Here's a photograph that was emailed to me last week by someone whom I've never met.
The picture (click to enlarge) was taken right here, on 16 August 1929 and - you will be able to tell - it is a wedding day.
Those of my readers with good facial recognition skills will have seen the resemblance already and guessed the truth: this is a family picture. The bride's father - seated on the left with the shiny shoes - is my grandfather's uncle.
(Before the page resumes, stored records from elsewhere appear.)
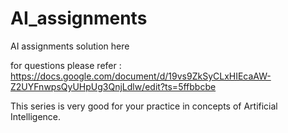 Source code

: # AI_assignments
AI assignments solution here


for questions please refer  : https://docs.google.com/document/d/19vs9ZkSyCLxHIEcaAW-Z2UYFnwpsQyUHpUg3QnjLdlw/edit?ts=5ffbbcbe

This series is very good for your practice in concepts of Artificial Intelligence.
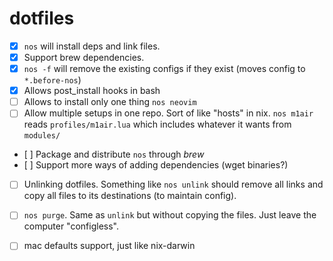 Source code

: # dotfiles

- [x] `nos` will install deps and link files.
- [x] Support brew dependencies.
- [x] `nos -f` will remove the existing configs if they exist (moves config to `*.before-nos`)
- [x] Allows post_install hooks in bash
- [ ] Allows to install only one thing `nos neovim`
- [ ] Allow multiple setups in one repo. Sort of like "hosts" in nix. `nos m1air` reads `profiles/m1air.lua` which includes whatever it wants from `modules/`
- [ ] Package and distribute `nos` through _brew_
- [ ] Support more ways of adding dependencies (wget binaries?)
- [ ] Unlinking dotfiles. Something like `nos unlink` should remove all links and copy all files to its destinations (to maintain config).
- [ ] `nos purge`. Same as `unlink` but without copying the files. Just leave the computer "configless".
- [ ] mac defaults support, just like nix-darwin

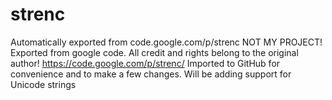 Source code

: # strenc
Automatically exported from code.google.com/p/strenc
NOT MY PROJECT! Exported from google code. All credit and rights belong to the original author!
https://code.google.com/p/strenc/
Imported to GitHub for convenience and to make a few changes. 
Will be adding support for Unicode strings
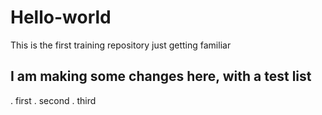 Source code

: # Hello-world
This is the first training repository
just getting familiar
## I am making some changes here, with a test list
. first
. second
. third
In 1929 my grandfather would have been 32 (I think). I wonder if he was at the wedding; perhaps he was even present in that suburban back garden, that hot afternoon, when the picture was taken, standing safely behind the camera, a wide and shallow glass of champagne in hand, idly peering across at the houses opposite.
I like to think he was.
Perhaps the photographer called "Family of the bride" and maybe in an attic somewhere in London there's a picture of him that we have never seen. If so, I don't think I'll ever find it: this photograph came to me from the groom's side
I wonder if my great, great uncle Albert liked this photo when he saw it. I fancy he did, for he's undoubtedly the centre of attention, never knowing success so huge. But daughter Lillian, I feel sure, did not: when the proof was returned from the photographers she must have marvelled how it could be - on her own wedding day - that she had contrived to remain in the background.
Those two little boys might be still alive; I wonder whether they would recognise this picture, I wonder whether they would remember the day.
I wonder whether they would remember my Grandfather.